* [Task item]
Scan the records for "Academy". Show the matching lines.

Source texts of formatted documents:

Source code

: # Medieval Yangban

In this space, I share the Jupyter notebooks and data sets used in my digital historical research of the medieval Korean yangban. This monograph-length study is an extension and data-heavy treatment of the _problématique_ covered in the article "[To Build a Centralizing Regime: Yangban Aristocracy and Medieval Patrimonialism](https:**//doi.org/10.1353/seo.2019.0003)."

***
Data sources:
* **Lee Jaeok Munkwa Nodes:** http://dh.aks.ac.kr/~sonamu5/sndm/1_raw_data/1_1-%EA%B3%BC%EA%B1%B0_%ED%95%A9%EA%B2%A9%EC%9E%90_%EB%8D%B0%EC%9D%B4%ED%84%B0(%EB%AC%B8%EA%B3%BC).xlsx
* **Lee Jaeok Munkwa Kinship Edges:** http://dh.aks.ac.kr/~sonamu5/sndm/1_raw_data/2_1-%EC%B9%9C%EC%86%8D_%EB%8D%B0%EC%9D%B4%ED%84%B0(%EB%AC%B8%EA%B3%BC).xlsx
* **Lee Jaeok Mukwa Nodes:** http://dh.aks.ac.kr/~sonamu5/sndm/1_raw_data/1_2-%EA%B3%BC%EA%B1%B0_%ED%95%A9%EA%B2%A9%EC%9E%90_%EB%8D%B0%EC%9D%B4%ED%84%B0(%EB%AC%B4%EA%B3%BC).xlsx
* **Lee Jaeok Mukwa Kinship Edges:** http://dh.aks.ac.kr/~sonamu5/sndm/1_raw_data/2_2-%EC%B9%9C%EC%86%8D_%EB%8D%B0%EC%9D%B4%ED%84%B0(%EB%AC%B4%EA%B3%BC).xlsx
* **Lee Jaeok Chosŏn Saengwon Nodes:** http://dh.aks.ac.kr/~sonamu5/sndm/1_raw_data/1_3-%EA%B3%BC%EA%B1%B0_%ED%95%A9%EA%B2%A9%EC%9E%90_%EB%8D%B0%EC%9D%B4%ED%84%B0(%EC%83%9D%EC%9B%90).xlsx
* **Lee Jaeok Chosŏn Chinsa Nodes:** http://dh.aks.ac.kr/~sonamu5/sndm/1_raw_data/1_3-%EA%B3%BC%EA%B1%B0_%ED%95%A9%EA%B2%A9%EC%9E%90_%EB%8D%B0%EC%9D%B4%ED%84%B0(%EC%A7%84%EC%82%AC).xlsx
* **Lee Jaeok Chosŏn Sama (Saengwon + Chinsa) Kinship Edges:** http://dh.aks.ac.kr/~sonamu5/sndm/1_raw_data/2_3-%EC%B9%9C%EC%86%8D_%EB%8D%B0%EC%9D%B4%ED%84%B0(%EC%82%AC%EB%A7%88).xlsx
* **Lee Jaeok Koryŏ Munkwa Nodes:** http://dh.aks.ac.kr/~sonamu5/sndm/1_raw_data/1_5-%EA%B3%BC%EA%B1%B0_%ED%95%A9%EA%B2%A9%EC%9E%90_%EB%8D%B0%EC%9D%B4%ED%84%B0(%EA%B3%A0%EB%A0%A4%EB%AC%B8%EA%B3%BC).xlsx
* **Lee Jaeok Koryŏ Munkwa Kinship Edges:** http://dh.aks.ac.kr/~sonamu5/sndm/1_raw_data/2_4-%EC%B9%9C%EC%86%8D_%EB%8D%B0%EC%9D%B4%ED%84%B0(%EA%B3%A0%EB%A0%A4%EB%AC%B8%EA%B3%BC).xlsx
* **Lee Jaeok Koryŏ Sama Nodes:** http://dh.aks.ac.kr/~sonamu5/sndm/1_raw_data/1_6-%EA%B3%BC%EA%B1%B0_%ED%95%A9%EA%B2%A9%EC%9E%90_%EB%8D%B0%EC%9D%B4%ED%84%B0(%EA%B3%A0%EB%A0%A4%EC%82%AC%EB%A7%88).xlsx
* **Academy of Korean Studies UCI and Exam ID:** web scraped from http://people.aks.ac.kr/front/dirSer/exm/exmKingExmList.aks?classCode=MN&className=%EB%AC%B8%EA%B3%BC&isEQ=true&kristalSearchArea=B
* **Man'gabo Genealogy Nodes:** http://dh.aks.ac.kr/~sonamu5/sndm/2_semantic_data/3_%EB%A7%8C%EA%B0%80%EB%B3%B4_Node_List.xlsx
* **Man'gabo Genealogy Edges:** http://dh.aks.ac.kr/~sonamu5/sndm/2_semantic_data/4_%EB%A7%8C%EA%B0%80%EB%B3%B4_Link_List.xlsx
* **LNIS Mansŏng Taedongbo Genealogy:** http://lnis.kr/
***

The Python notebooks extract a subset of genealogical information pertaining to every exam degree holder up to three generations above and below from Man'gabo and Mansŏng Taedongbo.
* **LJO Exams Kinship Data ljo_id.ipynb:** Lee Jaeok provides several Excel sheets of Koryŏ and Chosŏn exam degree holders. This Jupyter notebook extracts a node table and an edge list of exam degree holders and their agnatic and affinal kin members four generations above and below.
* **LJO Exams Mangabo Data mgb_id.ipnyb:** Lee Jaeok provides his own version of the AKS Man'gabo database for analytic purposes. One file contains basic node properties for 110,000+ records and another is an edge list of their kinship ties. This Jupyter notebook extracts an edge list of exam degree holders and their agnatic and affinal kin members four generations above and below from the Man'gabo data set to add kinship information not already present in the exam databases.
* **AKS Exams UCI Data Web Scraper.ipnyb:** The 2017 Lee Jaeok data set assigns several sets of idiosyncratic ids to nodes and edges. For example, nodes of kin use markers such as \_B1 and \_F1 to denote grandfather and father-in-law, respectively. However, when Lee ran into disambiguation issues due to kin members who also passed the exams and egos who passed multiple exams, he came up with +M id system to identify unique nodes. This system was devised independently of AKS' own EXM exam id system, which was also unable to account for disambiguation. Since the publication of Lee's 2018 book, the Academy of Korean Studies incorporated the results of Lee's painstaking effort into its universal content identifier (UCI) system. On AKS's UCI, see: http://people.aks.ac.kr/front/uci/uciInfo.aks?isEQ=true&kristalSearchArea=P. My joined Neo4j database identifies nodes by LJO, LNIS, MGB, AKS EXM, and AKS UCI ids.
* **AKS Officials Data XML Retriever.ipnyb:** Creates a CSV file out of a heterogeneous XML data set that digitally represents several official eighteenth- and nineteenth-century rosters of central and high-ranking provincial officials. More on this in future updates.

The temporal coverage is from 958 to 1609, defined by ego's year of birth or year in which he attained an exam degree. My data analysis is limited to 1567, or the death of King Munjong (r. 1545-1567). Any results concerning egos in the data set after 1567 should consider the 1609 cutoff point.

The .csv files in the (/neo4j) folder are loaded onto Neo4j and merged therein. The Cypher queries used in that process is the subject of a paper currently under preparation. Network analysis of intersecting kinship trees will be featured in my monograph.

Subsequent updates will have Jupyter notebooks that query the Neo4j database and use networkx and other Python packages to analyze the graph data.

* [Exercise answer]
* **Academy of Korean Studies UCI and Exam ID:** web scraped from http://people.aks.ac.kr/front/dirSer/exm/exmKingExmList.aks?classCode=MN&className=%EB%AC%B8%EA%B3%BC&isEQ=true&kristalSearchArea=B
* **AKS Exams UCI Data Web Scraper.ipnyb:** The 2017 Lee Jaeok data set assigns several sets of idiosyncratic ids to nodes and edges. For example, nodes of kin use markers such as \_B1 and \_F1 to denote grandfather and father-in-law, respectively. However, when Lee ran into disambiguation issues due to kin members who also passed the exams and egos who passed multiple exams, he came up with +M id system to identify unique nodes. This system was devised independently of AKS' own EXM exam id system, which was also unable to account for disambiguation. Since the publication of Lee's 2018 book, the Academy of Korean Studies incorporated the results of Lee's painstaking effort into its universal content identifier (UCI) system. On AKS's UCI, see: http://people.aks.ac.kr/front/uci/uciInfo.aks?isEQ=true&kristalSearchArea=P. My joined Neo4j database identifies nodes by LJO, LNIS, MGB, AKS EXM, and AKS UCI ids.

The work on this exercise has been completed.